Collected data:
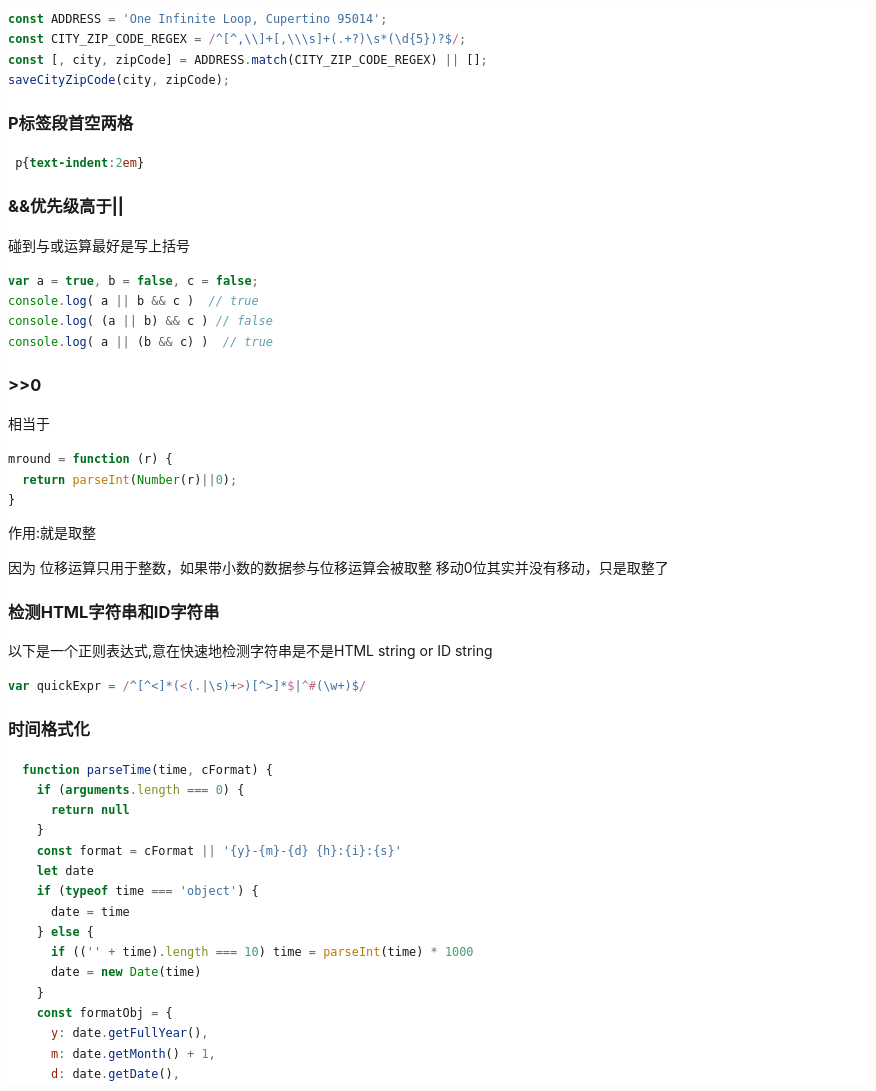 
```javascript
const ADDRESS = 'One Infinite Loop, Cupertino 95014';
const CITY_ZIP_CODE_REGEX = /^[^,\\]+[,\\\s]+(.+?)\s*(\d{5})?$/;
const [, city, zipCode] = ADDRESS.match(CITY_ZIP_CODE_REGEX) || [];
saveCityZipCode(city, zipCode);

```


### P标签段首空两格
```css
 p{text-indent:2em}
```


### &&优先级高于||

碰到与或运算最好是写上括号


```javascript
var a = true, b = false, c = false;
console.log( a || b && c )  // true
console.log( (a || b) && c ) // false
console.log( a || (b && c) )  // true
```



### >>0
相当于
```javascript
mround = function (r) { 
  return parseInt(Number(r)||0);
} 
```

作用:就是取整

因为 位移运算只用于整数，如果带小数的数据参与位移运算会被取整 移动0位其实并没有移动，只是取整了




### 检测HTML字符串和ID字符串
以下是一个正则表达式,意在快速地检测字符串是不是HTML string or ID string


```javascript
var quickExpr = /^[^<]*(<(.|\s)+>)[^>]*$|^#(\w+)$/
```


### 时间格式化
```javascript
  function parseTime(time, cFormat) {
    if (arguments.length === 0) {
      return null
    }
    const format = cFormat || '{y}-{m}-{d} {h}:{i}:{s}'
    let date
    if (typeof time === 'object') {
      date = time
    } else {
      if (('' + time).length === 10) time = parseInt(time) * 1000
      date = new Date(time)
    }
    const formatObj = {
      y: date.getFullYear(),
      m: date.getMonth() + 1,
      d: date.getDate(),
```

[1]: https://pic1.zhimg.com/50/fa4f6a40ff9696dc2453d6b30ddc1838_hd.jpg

Problem to solve> Give every record again exactly, apart from the pictures, which stay out.

Answer>
```javascript
const ADDRESS = 'One Infinite Loop, Cupertino 95014';
const CITY_ZIP_CODE_REGEX = /^[^,\\]+[,\\\s]+(.+?)\s*(\d{5})?$/;
const [, city, zipCode] = ADDRESS.match(CITY_ZIP_CODE_REGEX) || [];
saveCityZipCode(city, zipCode);

```


### P标签段首空两格
```css
 p{text-indent:2em}
```


### &&优先级高于||

碰到与或运算最好是写上括号


```javascript
var a = true, b = false, c = false;
console.log( a || b && c )  // true
console.log( (a || b) && c ) // false
console.log( a || (b && c) )  // true
```



### >>0
相当于
```javascript
mround = function (r) { 
  return parseInt(Number(r)||0);
} 
```

作用:就是取整

因为 位移运算只用于整数，如果带小数的数据参与位移运算会被取整 移动0位其实并没有移动，只是取整了




### 检测HTML字符串和ID字符串
以下是一个正则表达式,意在快速地检测字符串是不是HTML string or ID string


```javascript
var quickExpr = /^[^<]*(<(.|\s)+>)[^>]*$|^#(\w+)$/
```


### 时间格式化
```javascript
  function parseTime(time, cFormat) {
    if (arguments.length === 0) {
      return null
    }
    const format = cFormat || '{y}-{m}-{d} {h}:{i}:{s}'
    let date
    if (typeof time === 'object') {
      date = time
    } else {
      if (('' + time).length === 10) time = parseInt(time) * 1000
      date = new Date(time)
    }
    const formatObj = {
      y: date.getFullYear(),
      m: date.getMonth() + 1,
      d: date.getDate(),
```

[1]: https://pic1.zhimg.com/50/fa4f6a40ff9696dc2453d6b30ddc1838_hd.jpg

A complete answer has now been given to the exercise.